Özellikle yeni nesillerimizde Türk ve Müslüman kimliğin oluşması, korunması ve yarınlara aktarılmasında önemli görevler üstlenen sivil toplum kuruluşlarımızın, Türkiye ile gönül bağlarının bulunmasından dolayı sanki “marjinal”, ve hatta bir suç örgütü gibi değerlendirildiklerini üzüntü ile gözlemlemekteyiz.
Altını çizmek isterim ki, yaygınlaşan bu ırkçı tutumun resmi devlet kurumları tarafından desteklenmesi Avrupa’nın geleceği adına endişe vericidir.
Şundan kimsenin şüphesi olmasın: Biz Türkiye olarak kutsallarımıza yönelik her türlü baskı, ayrımcılık ve insanlık dışı muamelelere karşı mücadelemizi kararlı bir şekilde uluslararası platformlar da dahil, her yerde sürdüreceğiz.
Saygıdeğer Milletvekilleri,
İşgücü göçünün 60. seneidevriyesinde bu sorunların yanında tabi ki olumlu gelişmeler de yaşanmaktadır. Almanya’yı yeni vatan edinmiş soydaşlarımız, Türkiye ile Almanya arasında köprü fonksiyonu görmektedir.
Almanya’daki kuruluşlarımız pandemi döneminde adeta maske üretim atölyelerine dönüşmüştür. Maskelerin üretiminde fedakâr Türk hanımlarını, dağıtımında ise gençlerimizi, üstün gayretlerinden dolayı bir kez daha Gazi Meclisimiz’in kürsüsünden tebrik ediyorum.

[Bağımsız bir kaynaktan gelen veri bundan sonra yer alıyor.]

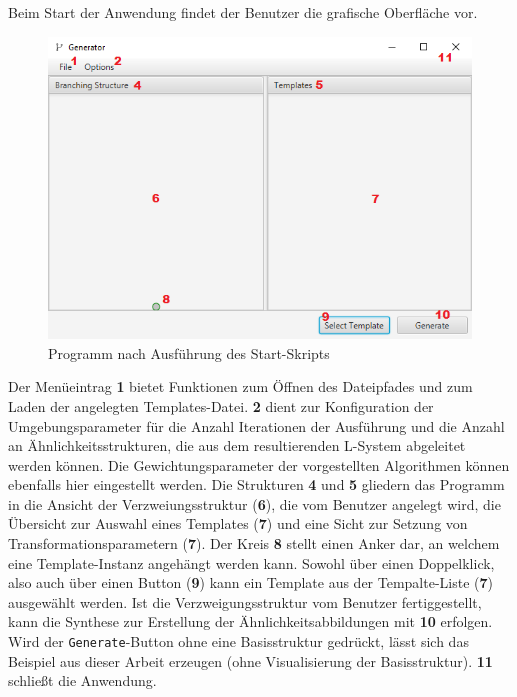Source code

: Beim Start der Anwendung findet der Benutzer die grafische Oberfläche vor.
\begin{figure}[H]
    \centering
    \includegraphics[width=14cm]{../images/UI_numbers1.png}
    \caption{Programm nach Ausführung des Start-Skripts}
\end{figure}
Der Menüeintrag \textbf{1} bietet Funktionen zum Öffnen des Dateipfades und zum Laden der angelegten Templates-Datei.
\textbf{2} dient zur Konfiguration der Umgebungsparameter für die Anzahl Iterationen der Ausführung
und die Anzahl an Ähnlichkeitsstrukturen, die aus dem resultierenden L-System abgeleitet werden können.
Die Gewichtungsparameter der vorgestellten Algorithmen können ebenfalls hier eingestellt werden.
Die Strukturen \textbf{4} und \textbf{5} gliedern das Programm in die Ansicht der Verzweiungsstruktur (\textbf{6}), die vom Benutzer
angelegt wird, die Übersicht zur Auswahl eines Templates (\textbf{7}) und eine Sicht zur Setzung von Transformationsparametern (\textbf{7}).
Der Kreis \textbf{8} stellt einen Anker dar, an welchem eine Template-Instanz angehängt werden kann.
Sowohl über einen Doppelklick, also auch über einen Button (\textbf{9}) kann ein Template aus der Tempalte-Liste (\textbf{7})
ausgewählt werden.
Ist die Verzweigungsstruktur vom Benutzer fertiggestellt, kann die Synthese zur Erstellung der Ähnlichkeitsabbildungen
mit \textbf{10} erfolgen.
Wird der \texttt{Generate}-Button ohne eine Basisstruktur gedrückt, lässt sich das Beispiel aus
dieser Arbeit erzeugen (ohne Visualisierung der Basisstruktur).
\textbf{11} schließt die Anwendung.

Son 20 yılda kurumlarımız vasıtasıyla Almanya’daki vatandaş ve soydaşlarımıza eğitim, dil, din, kültür ve sosyal alanlarda geçmiştekinden daha fazla hizmetler götürebilmekteyiz. Konsolosluklarımıza erişim kolaylığı, seçme ve seçilme hakkı, yurtdışı temsilciliklerinde seçim sandıklarının kurulması, yurtdışındaki gençlerimizi organizasyonlarla ülkemize getirerek tarihlerini, kültürlerini ve medeniyetlerini yakından görmelerinin sağlanması soydaşlarımıza gösterdiğimiz önem ve alakaya işaret etmektedir.
Yurtdışında yaşayan vatandaşlarına, seçim beyannamesinde, onlara dokunacak şekilde yer veren tek siyasi parti olan AK Parti ve Cumhur İttifakı olarak; insanımızın ülkemize olan aidiyet bağının gelişmesi, kendilerinin ülkemizde kimi mevzuatlardan kaynaklı sorunlarının tez zamanda giderilmesi ve haklarının TBMM’de sürekli takibinin sağlanması amacıyla daimi bir komisyonun oluşması için çalışmalarımızı aralıksız sürdürmeye kararlıyız.
Sözlerime son verirken, bu gazi kürsüden bir kez daha yurtdışında vatan aşkıyla yanan, Türk bayrağı gördüğünde gözleri parlayan her bir kardeşimizi en kalbi duygularımla selamlıyor, yüce Meclise saygılarımı sunuyorum.